Note: Source-R.R. 4:52-2; caption and text amended July 15, 1982 to be effective September 13, 1982; amended and paragraphs (a) and (b) designated July 10, 1998 to be effective September 1, 1998; new paragraph (c) added July 12, 2002 to be effective September 3, 2002; caption amended July 28, 2004 to be effective September 1, 2004; paragraph (c) amended July 27, 2006 to be effective September 1, 2006 ; paragraph (a) amended July 19, 2012 to be effective September 4, 2012; caption amended, paragraph (a) caption and text amended, new paragraph (b) adopted (with subparagraph (b)(1) text relocated from paragraph (a) and subparagraph (b)(2) text new), former paragraphs (b) and (c) redesignated as paragraphs (c) and (d) July 9, 2013 to be effective January 1, 2014.

1:8-9. Return of Verdict

In every trial by jury the verdict shall be returned by the jury to the judge in open court. The verdict shall be unanimous in all criminal actions and shall be rendered in civil actions by the number required by R. 1:8-2(c).

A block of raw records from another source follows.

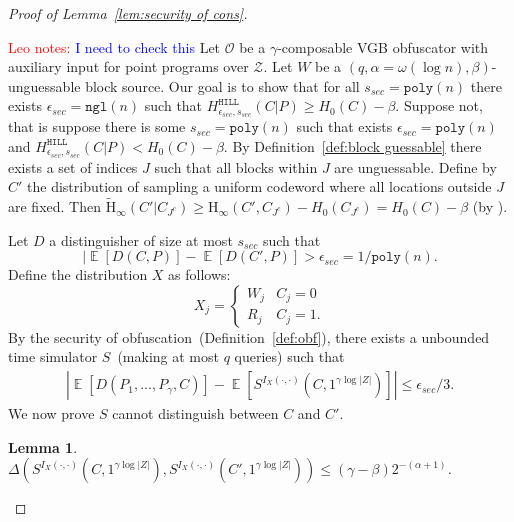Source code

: \documentclass[11pt]{article}
\newcommand{\defref}[1]{\mbox{Definition~\ref{#1}}}
\newcommand{\lemref}[1]{\mbox{Lemma~\ref{#1}}}
\DeclareMathOperator*{\expe}{\mathbb{E}}
\newcommand{\hill}{\ensuremath{\mathtt{HILL}}\xspace}
\newcommand{\poly}{\ensuremath{\mathtt{poly}}\xspace}
\newcommand{\ngl}{\ensuremath{\mathtt{ngl}}\xspace}
\newcommand{\Hoo}{\mathrm{H}_\infty}
\newcommand{\Hav}{\tilde{\mathrm{H}}_\infty}
\newtheorem{lemma}[theorem]{Lemma}
\newcommand{\authnote}[2]{{\textcolor{red}{\textsf{#1 notes: }\textcolor{blue}{ #2}}\marginpar{\textcolor{red}{\textbf{!!!!!}}}}}
\newcommand{\authnote}[2]{}
\newcommand{\lnote}[1]{{\authnote{Leo}{#1}}}
\begin{document}
\begin{proof}[Proof of \lemref{lem:security of cons}]
\label{app:security of main cons}

\lnote{I need to check this}
Let $\mathcal{O}$ be a $\gamma$-composable VGB obfuscator with auxiliary input for point programs over $\mathcal{Z}$.  Let $W$ be a $(q, \alpha = \omega(\log n), \beta)$-unguessable block source.  Our goal is to show that for all $s_{sec} = \poly(n)$ there exists $\epsilon_{sec} =\ngl(n)$ such that $H^{\hill}_{\epsilon_{sec}, s_{sec}}(C|P)\geq H_0(C)- \beta$. %
Suppose not, that is suppose there is some $s_{sec} = \poly(n)$ such that exists $\epsilon_{sec} = \poly(n)$ and $H^{\hill}_{\epsilon_{sec}, s_{sec}}(C|P) < H_0(C)-\beta$.
By \defref{def:block guessable} there exists a set of indices $J$ such that all blocks within $J$ are unguessable.  Define by $C'$ the distribution of sampling a uniform codeword where all locations outside $J$ are fixed.  Then
$\Hav(C' | C_{J^c}) \ge \Hoo(C', C_{J^c}) - H_0(C_{J^c})  = H_0(C) - \beta$ (by \cite[Lemma 2.2b]{DBLP:journals/siamcomp/DodisORS08}).

Let $D$ a distinguisher of size at most $s_{sec}$ such that
\[
| \expe[D(C, P)] - \expe[D(C', P)] > \epsilon_{sec} = 1/\poly(n).
\]
Define the distribution $X$ as follows:
\[X_j =
\begin{cases}
W_j & C_j = 0\\
R_j & C_j = 1.
\end{cases}\]  By the security of obfuscation~(\defref{def:obf}), there exists a unbounded time simulator $S$~(making at most $q$ queries) such that
\begin{align}
\label{eq:dist before}
|\expe [D(P_1,..., P_\gamma, C)] - \expe [S^{I_X(\cdot, \cdot)}(C, 1^{\gamma \log |Z|})] |\leq \epsilon_{sec}/3.
\end{align}
We now prove $S$ cannot distinguish between $C$ and $C'$.
\begin{lemma}
\label{lem:sim cannot distinguish}
$\Delta(S^{I_X(\cdot, \cdot)}(C, 1^{\gamma \log |Z|}), S^{I_X(\cdot, \cdot)}(C', 1^{\gamma \log |Z|})) \le (\gamma-\beta) 2^{-(\alpha+1)}$.
\end{lemma}


\end{proof}
\end{document}
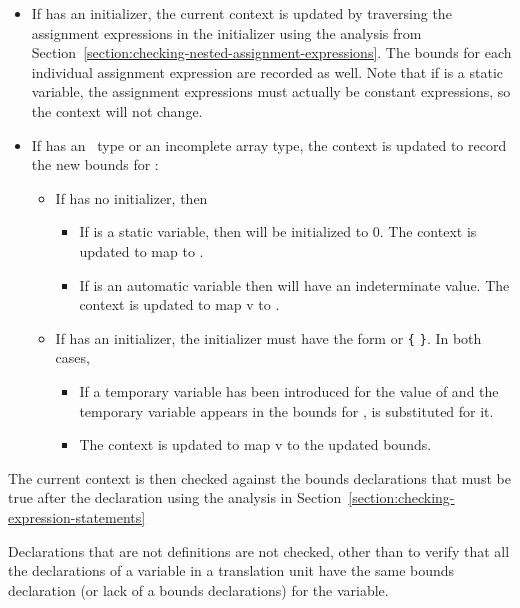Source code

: \begin{itemize}
\item
  If  has an initializer, the current context is updated by
  traversing the assignment expressions in the initializer using the
  analysis from Section~\ref{section:checking-nested-assignment-expressions}. 
  The bounds for each individual assignment
  expression are recorded as well. Note that if  is a static
  variable, the assignment expressions must actually be constant
  expressions, so the context will not change.
\item
  If  has an \arrayptr\ type or an incomplete array
  type, the context is updated to record the new bounds for :

  \begin{itemize}
  \item
    If  has no initializer, then

    \begin{itemize}
    \item
      If  is a static variable, then  will be
      initialized to 0. The context is updated to map  to
      \boundsany.
    \item
      If  is an automatic variable then  will have an
      indeterminate value. The context is updated to map v to
      \boundsunknown.
    \end{itemize}
  \item
    If  has an initializer, the initializer must have the form
     or \lstinline|{|  \lstinline|}|. In both cases,

    \begin{itemize}
    \item
      If a temporary variable has been introduced for the value 
      of  and the temporary variable appears in the bounds for
      ,  is substituted for it.
    \item
      The context is updated to map v to the updated bounds.
    \end{itemize}
  \end{itemize}
\end{itemize}

The current context is then checked against the bounds declarations that
must be true after the declaration using the analysis in 
Section~\ref{section:checking-expression-statements}

Declarations that are not definitions are not checked, other than to
verify that all the declarations of a variable in a translation unit
have the same bounds declaration (or lack of a bounds declarations) for
the variable.

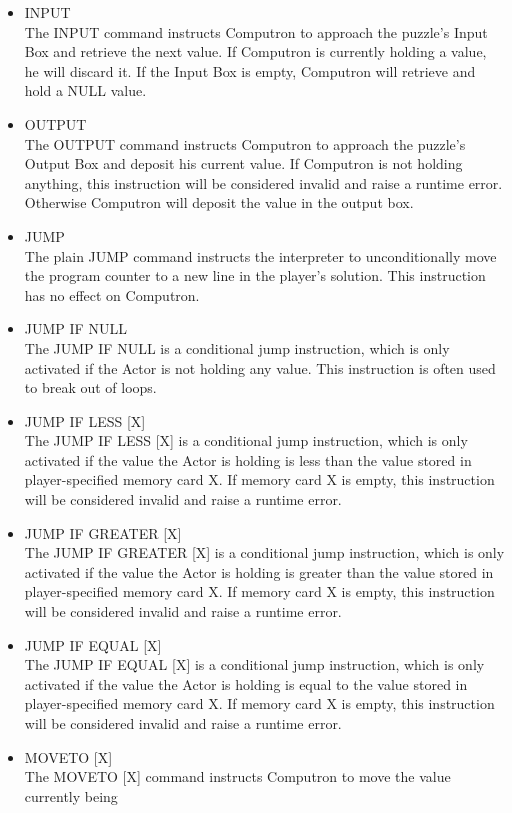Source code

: \begin{itemize}
 	\item INPUT\\
	The INPUT command instructs Computron to approach the puzzle's Input Box and 
	retrieve the next value. If Computron is currently holding a value, he will discard it. 
	If the Input Box is empty, Computron will retrieve and hold a NULL value.
	\item OUTPUT\\
	The OUTPUT command instructs Computron to approach the puzzle's Output Box 
	and deposit his current value. If Computron is not holding anything, this instruction 
	will be considered invalid and raise a runtime error. Otherwise Computron will deposit 
	the value in the output box.
	\item JUMP\\
	The plain JUMP command instructs the interpreter to unconditionally move the program 
	counter to a new line in the player's solution. This instruction has no effect on Computron.
	\item JUMP IF NULL\\
	The JUMP IF NULL is a conditional jump instruction, which is only activated if the Actor
	 is not holding any value. This instruction is often used to break out of loops.
	\item JUMP IF LESS [X]\\
	The JUMP IF LESS [X] is a conditional jump instruction, which is only activated if the 
	value the Actor is holding is less than the value stored in player-specified memory card X. If 
	memory card X is empty, this instruction will be considered invalid and raise a runtime error.
	\item JUMP IF GREATER [X]\\
	The JUMP IF GREATER [X] is a conditional jump instruction, which is only activated if 
	the value the Actor is holding is greater than the value stored in player-specified memory card 
	X. If memory card X is empty, this instruction will be considered invalid and raise a runtime error.
	\item JUMP IF EQUAL [X]\\
	The JUMP IF EQUAL [X] is a conditional jump instruction, which is only activated if 
	the value the Actor is holding is equal to the value stored in player-specified memory card 
	X. If memory card X is empty, this instruction will be considered invalid and raise a runtime error.
	\item MOVETO [X]\\
	The MOVETO [X] command instructs Computron to move the value currently being 

\end{itemize}
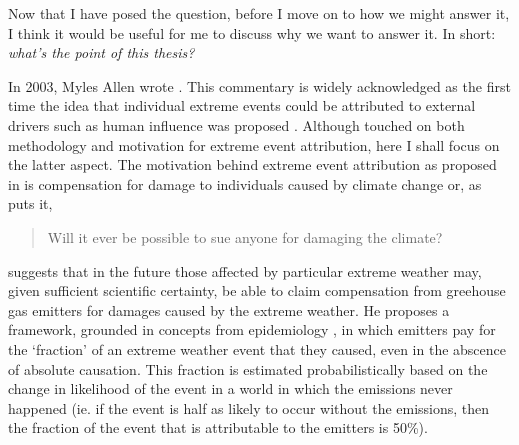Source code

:   Now that I have posed the question, before I move on to how we might answer it, I think it would be useful for me to discuss why we want to answer it. In short: \emph{what's the point of this thesis?}

  In 2003, Myles Allen wrote  \citep{allen_liability_2003}. This commentary is widely acknowledged as the first time the idea that individual extreme events could be attributed to external drivers such as human influence was proposed \citep{otto_attribution_2017}. Although \citeauthor{allen_liability_2003} touched on both methodology and motivation for extreme event attribution, here I shall focus on the latter aspect. The motivation behind extreme event attribution as proposed in  is compensation for damage to individuals caused by climate change or, as \citeauthor{allen_liability_2003} puts it, 
  \begin{quote}
    Will it ever be possible to sue anyone for damaging the climate?
  \end{quote}
  \citeauthor{allen_liability_2003} suggests that in the future those affected by particular extreme weather may, given sufficient scientific certainty, be able to claim compensation from greehouse gas emitters for damages caused by the extreme weather. He proposes a framework, grounded in concepts from epidemiology \citep{stone_end--end_2005}, in which emitters pay for the `fraction' of an extreme weather event that they caused, even in the abscence of absolute causation. This fraction is estimated probabilistically based on the change in likelihood of the event in a world in which the emissions never happened (ie. if the event is half as likely to occur without the emissions, then the fraction of the event that is attributable to the emitters is 50\%).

Note: Source-R.R. 3:7-9(a), 4:40-4, 7:8-6; amended July 10, 1998 to be effective September 1, 1998.

1:8-10. Polling of Jury

Before the verdict is recorded, the jury shall be polled at the request of any party or upon the court's motion, and it shall be polled in every civil action if the verdict is not unanimous. If the poll discloses that there is not unanimous concurrence in a criminal action or concurrence by the number required by R. 1:8-2(c) in a civil action, the jury may be directed to retire for further deliberations or discharged.

Note: Source-R.R. 3:7B9(d), 4:49B2; amended July 10, 1998 to be effective September 1, 1998.